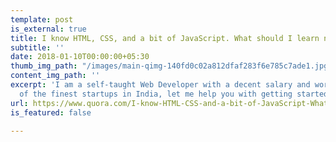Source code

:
 ```yaml
---
template: post
is_external: true
title: I know HTML, CSS, and a bit of JavaScript. What should I learn next?
subtitle: ''
date: 2018-01-10T00:00:00+05:30
thumb_img_path: "/images/main-qimg-140fd0c02a812dfaf283f6e785c7ade1.jpg"
content_img_path: ''
excerpt: 'I am a self-taught Web Developer with a decent salary and working with some
  of the finest startups in India, let me help you with getting started:'
url: https://www.quora.com/I-know-HTML-CSS-and-a-bit-of-JavaScript-What-should-I-learn-next/answer/Arpit-Goyal-14
is_featured: false

---
```

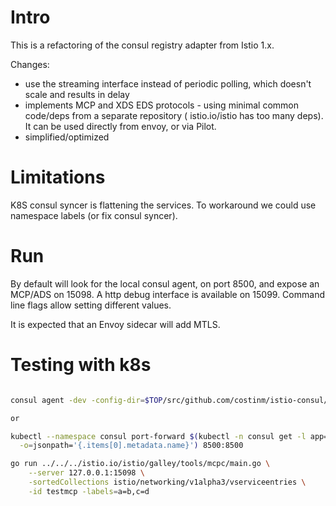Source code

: # Intro

This is a refactoring of the consul registry adapter from Istio 1.x.

Changes:
- use the streaming interface instead of periodic polling, which doesn't scale and results in delay
- implements MCP and XDS EDS protocols - using minimal common code/deps from a separate repository ( istio.io/istio has too many
deps). It can be used directly from envoy, or via Pilot.
- simplified/optimized

# Limitations

K8S consul syncer is flattening the services. To workaround we could use namespace labels (or fix consul syncer).

# Run

By default will look for the local consul agent, on port 8500, and expose an MCP/ADS on 15098. A http debug interface
is available on 15099. Command line flags allow setting different values.

It is expected that an Envoy sidecar will add MTLS.


# Testing with k8s

```bash

consul agent -dev -config-dir=$TOP/src/github.com/costinm/istio-consul/pkg/consul/testdata/config-dir -ui

or

kubectl --namespace consul port-forward $(kubectl -n consul get -l app=consul pod -l component=server \
  -o=jsonpath='{.items[0].metadata.name}') 8500:8500

go run ../../../istio.io/istio/galley/tools/mcpc/main.go \
    --server 127.0.0.1:15098 \
    -sortedCollections istio/networking/v1alpha3/vserviceentries \
    -id testmcp -labels=a=b,c=d

```
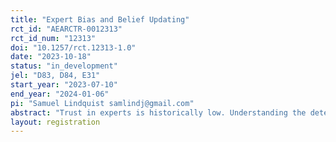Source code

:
 ```yaml
---
title: "Expert Bias and Belief Updating"
rct_id: "AEARCTR-0012313"
rct_id_num: "12313"
doi: "10.1257/rct.12313-1.0"
date: "2023-10-18"
status: "in_development"
jel: "D83, D84, E31"
start_year: "2023-07-10"
end_year: "2024-01-06"
pi: "Samuel Lindquist samlindj@gmail.com"
abstract: "Trust in experts is historically low. Understanding the determinants of trust in experts is therefore a first-order concern. We experimentally vary perceptions of both the expertise and bias of a sender of information to understand whether these affect belief updating. We focus on updating about expected future inflation, a particularly important value for the public to be aware of."
layout: registration
---
```


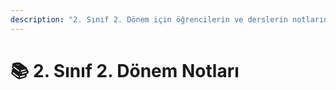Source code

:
 ```yaml
---
description: "2. Sınıf 2. Dönem için öğrencilerin ve derslerin notlarını içerir \U0001F4DA"
---
```


# 📚 2. Sınıf 2. Dönem Notları

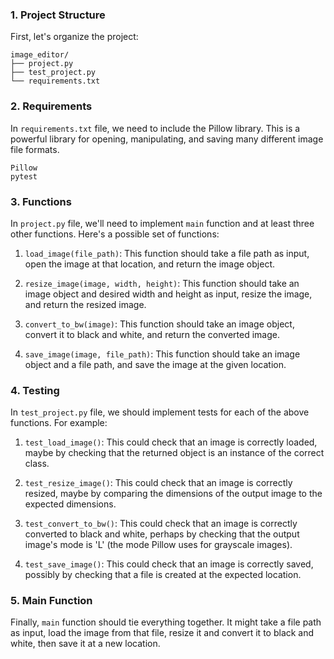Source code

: ### 1. Project Structure

First, let's organize the project:

```
image_editor/
├── project.py
├── test_project.py
└── requirements.txt
```

### 2. Requirements

In `requirements.txt` file, we need to include the Pillow library. This is a powerful library for opening, manipulating, and saving many different image file formats.

```
Pillow
pytest
```

### 3. Functions

In `project.py` file, we'll need to implement `main` function and at least three other functions. Here's a possible set of functions:

1. `load_image(file_path)`: This function should take a file path as input, open the image at that location, and return the image object.

2. `resize_image(image, width, height)`: This function should take an image object and desired width and height as input, resize the image, and return the resized image.

3. `convert_to_bw(image)`: This function should take an image object, convert it to black and white, and return the converted image.

4. `save_image(image, file_path)`: This function should take an image object and a file path, and save the image at the given location.

### 4. Testing

In `test_project.py` file, we should implement tests for each of the above functions. For example:

1. `test_load_image()`: This could check that an image is correctly loaded, maybe by checking that the returned object is an instance of the correct class.

2. `test_resize_image()`: This could check that an image is correctly resized, maybe by comparing the dimensions of the output image to the expected dimensions.

3. `test_convert_to_bw()`: This could check that an image is correctly converted to black and white, perhaps by checking that the output image's mode is 'L' (the mode Pillow uses for grayscale images).

4. `test_save_image()`: This could check that an image is correctly saved, possibly by checking that a file is created at the expected location.

### 5. Main Function

Finally, `main` function should tie everything together. It might take a file path as input, load the image from that file, resize it and convert it to black and white, then save it at a new location.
=-=-=-=-=
> **Aim of the task**
Within the material above, find the lines that contain the word "next"; copy them.

> **Written solution**
title: I know HTML, CSS, and a bit of JavaScript. What should I learn next?
url: https://www.quora.com/I-know-HTML-CSS-and-a-bit-of-JavaScript-What-should-I-learn-next/answer/Arpit-Goyal-14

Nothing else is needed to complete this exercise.